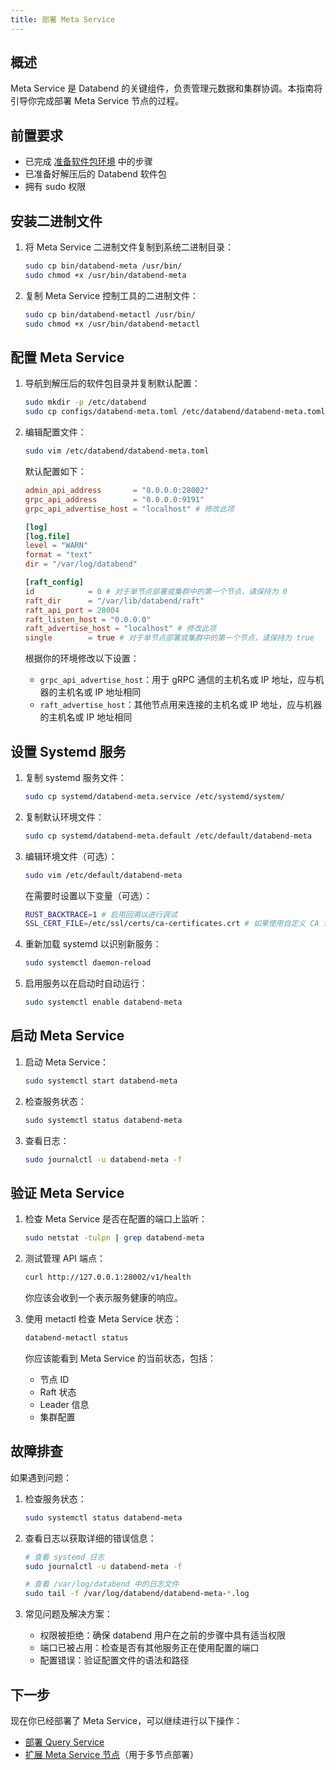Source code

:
 ```yaml
---
title: 部署 Meta Service
---
```


## 概述

Meta Service 是 Databend 的关键组件，负责管理元数据和集群协调。本指南将引导你完成部署 Meta Service 节点的过程。

## 前置要求

- 已完成 [准备软件包环境](01-prepare.md) 中的步骤
- 已准备好解压后的 Databend 软件包
- 拥有 sudo 权限

## 安装二进制文件

1. 将 Meta Service 二进制文件复制到系统二进制目录：
   ```bash
   sudo cp bin/databend-meta /usr/bin/
   sudo chmod +x /usr/bin/databend-meta
   ```

2. 复制 Meta Service 控制工具的二进制文件：
   ```bash
   sudo cp bin/databend-metactl /usr/bin/
   sudo chmod +x /usr/bin/databend-metactl
   ```

## 配置 Meta Service

1. 导航到解压后的软件包目录并复制默认配置：
   ```bash
   sudo mkdir -p /etc/databend
   sudo cp configs/databend-meta.toml /etc/databend/databend-meta.toml
   ```

2. 编辑配置文件：
   ```bash
   sudo vim /etc/databend/databend-meta.toml
   ```

   默认配置如下：
   ```toml
   admin_api_address       = "0.0.0.0:28002"
   grpc_api_address        = "0.0.0.0:9191"
   grpc_api_advertise_host = "localhost" # 修改此项

   [log]
   [log.file]
   level = "WARN"
   format = "text"
   dir = "/var/log/databend"

   [raft_config]
   id            = 0 # 对于单节点部署或集群中的第一个节点，请保持为 0
   raft_dir      = "/var/lib/databend/raft"
   raft_api_port = 28004
   raft_listen_host = "0.0.0.0"
   raft_advertise_host = "localhost" # 修改此项
   single        = true # 对于单节点部署或集群中的第一个节点，请保持为 true
   ```

   根据你的环境修改以下设置：
   - `grpc_api_advertise_host`：用于 gRPC 通信的主机名或 IP 地址，应与机器的主机名或 IP 地址相同
   - `raft_advertise_host`：其他节点用来连接的主机名或 IP 地址，应与机器的主机名或 IP 地址相同

## 设置 Systemd 服务

1. 复制 systemd 服务文件：
   ```bash
   sudo cp systemd/databend-meta.service /etc/systemd/system/
   ```

2. 复制默认环境文件：
   ```bash
   sudo cp systemd/databend-meta.default /etc/default/databend-meta
   ```

3. 编辑环境文件（可选）：
   ```bash
   sudo vim /etc/default/databend-meta
   ```

   在需要时设置以下变量（可选）：
   ```bash
   RUST_BACKTRACE=1 # 启用回溯以进行调试
   SSL_CERT_FILE=/etc/ssl/certs/ca-certificates.crt # 如果使用自定义 CA 证书，请设置 CA 证书文件的路径
   ```

4. 重新加载 systemd 以识别新服务：
   ```bash
   sudo systemctl daemon-reload
   ```

5. 启用服务以在启动时自动运行：
   ```bash
   sudo systemctl enable databend-meta
   ```

## 启动 Meta Service

1. 启动 Meta Service：
   ```bash
   sudo systemctl start databend-meta
   ```

2. 检查服务状态：
   ```bash
   sudo systemctl status databend-meta
   ```

3. 查看日志：
   ```bash
   sudo journalctl -u databend-meta -f
   ```

## 验证 Meta Service

1. 检查 Meta Service 是否在配置的端口上监听：
   ```bash
   sudo netstat -tulpn | grep databend-meta
   ```

2. 测试管理 API 端点：
   ```bash
   curl http://127.0.0.1:28002/v1/health
   ```

   你应该会收到一个表示服务健康的响应。

3. 使用 metactl 检查 Meta Service 状态：
   ```bash
   databend-metactl status
   ```

   你应该能看到 Meta Service 的当前状态，包括：
   - 节点 ID
   - Raft 状态
   - Leader 信息
   - 集群配置

## 故障排查

如果遇到问题：

1. 检查服务状态：
   ```bash
   sudo systemctl status databend-meta
   ```

2. 查看日志以获取详细的错误信息：
   ```bash
   # 查看 systemd 日志
   sudo journalctl -u databend-meta -f

   # 查看 /var/log/databend 中的日志文件
   sudo tail -f /var/log/databend/databend-meta-*.log
   ```

3. 常见问题及解决方案：
   - 权限被拒绝：确保 databend 用户在之前的步骤中具有适当权限
   - 端口已被占用：检查是否有其他服务正在使用配置的端口
   - 配置错误：验证配置文件的语法和路径

## 下一步

现在你已经部署了 Meta Service，可以继续进行以下操作：
- [部署 Query Service](03-deploy-query.md)
- [扩展 Meta Service 节点](04-scale-metasrv.md)（用于多节点部署）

* **Brief**
Return exactly the lines in the records above, beginning with the one that holds "现在你已经部署了 Meta Service，可以继续进行以下操作：" and ending with the last.

* **Task answer**
现在你已经部署了 Meta Service，可以继续进行以下操作：
- [部署 Query Service](03-deploy-query.md)
- [扩展 Meta Service 节点](04-scale-metasrv.md)（用于多节点部署）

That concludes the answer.